Sparks got into music as a boy, listening an all-night country music radio program on on Cincinnati's WCKY and started picking on the local bluegrass scene.
Sparks was with the band on an intermittent basis up to the time that Carter Stanley passed away in December, 1966.
When Ralph Stanley decided to continue on as a solo bandleader, he turned to Sparks and rehired him as the guitarist and lead singer.
The association lasted until 1969 when Sparks formed his own band, the Lonesome Ramblers, and made bluegrass music his full-time profession.
One of the most striking cuts on "Special Delivery" is a return to the years with Ralph Stanley, a remake of "Snow Covered Mound."
"We (he and Ralph) recorded that in '68, I think," relates Sparks, now 53.
The song, a classic tribute in the bluegrass style to a dear, departed mother had been on his mind since his own mother's passing earlier this year, and he felt the song needed to be revisited.
"It had been just too long...you're looking at 32 years. I don't think anybody's done it since then, and I thought it was just a real good song to bring out and record again. It would be a new song to a lot of people."
Perhaps new to some, but Sparks shows that he still can capture the Stanley Sound, it's hard to believe in listening to it that Stanley wasn't sitting in on the session.
On "Special Delivery," Sparks also indulges again his passion for songs that spin a good yarn, and he makes no excuses for it - he loves to tell a story.
"I kind of like to go that route a lot, it keeps you away from too many love songs...which are okay, but I think the music's been really saturated with them over the years, and I think it's good and fresh to bring in the things that are not so much the love songs."
The album's opening cut is "Colleen Malone," a tune made familiar to many bluegrass fans by the (now defunct) Colorado band Hot Rize on their final album a decade ago.
"I hadn't heard their version, and I didn't know they'd recorded it," says the Ohio native, who now lives in Indiana.
Instead, he got it directly from the source - longtime friend Pete Goble, whose frequent collaborations with his partner Leroy Drumm have made them something akin to the Rodgers and Hammerstein of bluegrass. Their songs have been recorded dozens of times by probably an equal number of bands, and Sparks has drawn on their work for favorites in the past - "Blue Virginia Blues" and "Tennessee 1949," to name just a couple.

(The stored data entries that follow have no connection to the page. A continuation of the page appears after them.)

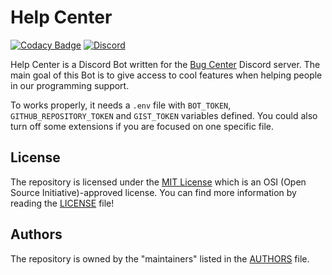 # Help Center
[![Codacy Badge](https://app.codacy.com/project/badge/Grade/ba42cf2ee16a44b69feb5b5026146b14)](https://www.codacy.com/gh/discord-bugcenter/HelpCenter/dashboard?utm_source=github.com&amp;utm_medium=referral&amp;utm_content=discord-bugcenter/HelpCenter&amp;utm_campaign=Badge_Grade)  [![Discord](https://img.shields.io/discord/595218682670481418)](https://discord.gg/fp7UumAKSu)

Help Center is a Discord Bot written for the [Bug Center](https://discord.gg/eNnK7J6MFz) Discord server.
The main goal of this Bot is to give access to cool features when helping people in our programming support.

To works properly, it needs a `.env` file with `BOT_TOKEN`, `GITHUB_REPOSITORY_TOKEN` and `GIST_TOKEN` variables defined. You could also turn off some extensions if you are focused on one specific file.

## License

The repository is licensed under the [MIT License](https://opensource.org/licenses/MIT) which is an 
OSI (Open Source Initiative)-approved license. You can find more information by reading the [LICENSE](LICENSE) file!

## Authors 

The repository is owned by the "maintainers" listed in the [AUTHORS](AUTHORS) file.
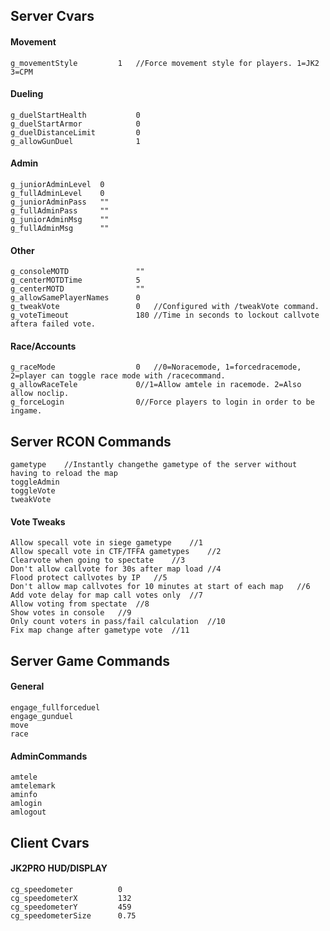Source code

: ## Server Cvars

#### Movement
	g_movementStyle			1	//Force movement style for players. 1=JK2 3=CPM
	
#### Dueling 
	g_duelStartHealth			0	
	g_duelStartArmor			0	
	g_duelDistanceLimit			0	
	g_allowGunDuel				1	
	
#### Admin
	g_juniorAdminLevel  0	
	g_fullAdminLevel	0
	g_juniorAdminPass	""
	g_fullAdminPass		""
	g_juniorAdminMsg	""
	g_fullAdminMsg		""
	
#### Other 
	g_consoleMOTD				""
	g_centerMOTDTime			5	
	g_centerMOTD				""
	g_allowSamePlayerNames		0	
	g_tweakVote					0	//Configured with /tweakVote command.
	g_voteTimeout				180	//Time in seconds to lockout callvote aftera failed vote.
	
#### Race/Accounts 
	g_raceMode					0	//0=Noracemode, 1=forcedracemode, 2=player can toggle race mode with /racecommand.
	g_allowRaceTele				0//1=Allow amtele in racemode. 2=Also allow noclip.
	g_forceLogin				0//Force players to login in order to be ingame.
	
## Server RCON Commands 
	gametype	//Instantly changethe gametype of the server without having to reload the map
	toggleAdmin	
	toggleVote	
	tweakVote	
	
#### Vote Tweaks 
	Allow specall vote in siege gametype	//1
	Allow specall vote in CTF/TFFA gametypes	//2
	Clearvote when going to spectate	//3
	Don't allow callvote for 30s after map load	//4
	Flood protect callvotes by IP	//5
	Don't allow map callvotes for 10 minutes at start of each map	//6
	Add vote delay for map call votes only	//7
	Allow voting from spectate	//8
	Show votes in console	//9
	Only count voters in pass/fail calculation	//10
	Fix map change after gametype vote	//11
	
## Server Game Commands 
#### General 
	engage_fullforceduel	
	engage_gunduel	
	move
	race
	
#### AdminCommands
	amtele	
	amtelemark	
	aminfo	
	amlogin	
	amlogout	
	
## Client Cvars ##

#### JK2PRO HUD/DISPLAY 
	cg_speedometer			0	
	cg_speedometerX			132	
	cg_speedometerY			459	
	cg_speedometerSize		0.75	
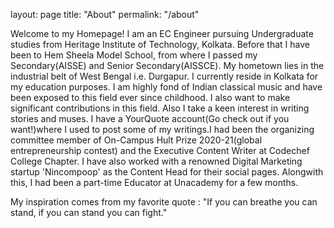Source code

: layout: page
title: "About"
permalink: "/about"

Welcome to my Homepage! 
I am an EC Engineer pursuing Undergraduate studies from Heritage Institute of Technology, Kolkata. Before that I have been to Hem Sheela Model School, from where I passed my Secondary(AISSE) and Senior Secondary(AISSCE). My hometown lies in the industrial belt of West Bengal i.e. Durgapur. I currently reside in Kolkata for my education purposes. I am highly fond of Indian classical music and have been exposed to this field ever since childhood. I also want to make significant contributions in this field. Also I take a keen interest in writing stories and muses. I have a YourQuote account(Go check out if you want!)where I used to post some of my writings.I had been the organizing committee member of On-Campus Hult Prize 2020-21(global entrepreneurship contest) and the Executive Content Writer at Codechef College Chapter. I have also worked with a renowned Digital Marketing startup 'Nincompoop' as the Content Head for their social pages. Alongwith this, I had been a part-time Educator at Unacademy for a few months.

My inspiration comes from my favorite quote : "If you can breathe you can stand, if you can stand you can fight."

"That song ("Colleen Malone") has such a good story, and it needs to be told. It needs to be sung. It needs to be recorded. I think that type of story needs to be treated right. It needs the right feel for it, and I think I did what I went for. They (Goble and Drumm) have a lot more of the story songs, they tell a good story. I think by doing those kinds of songs, it keeps the music up to date, but you still keep the grip on what's traditional."
Another of Sparks' favorite "story" songwriters is Gary Ferguson, himself an accomplished bluegrass singer, guitarist and bandleader. "Special Delivery" features two Ferguson tunes, the introspective "Timberline," and the moving, poignant "The Undelivered Message."
The latter is yet another musical story, this time of a young man who leaves his native Gettysburg to join the ranks of the Grey, only to die on Culp's Hill where he played as a boy. It's material that's tailor-made for Sparks' low-key, yet intensely emotional style of singing, and he's grateful that such material is still being written.
"I feel very fortunate to get hold of some of Gary's songs, and some of Pete's and Leroy's too...even their love songs are fresh, they're good, strong numbers."
The song for which Sparks is perhaps best known is "John Deere Tractor," the title song of his 1976 Rebel album (also covered later by The Judds). It's yet another story song that delves into other favorite themes - solitude, loneliness and the lament for the past. It's a song that is echoed on the new album by "Ghost Stories" (which also uses the image of a forlorn tractor), and Sparks agrees that the songs are similar. "They (are) a lot, this (song) might do it more than others, yeah."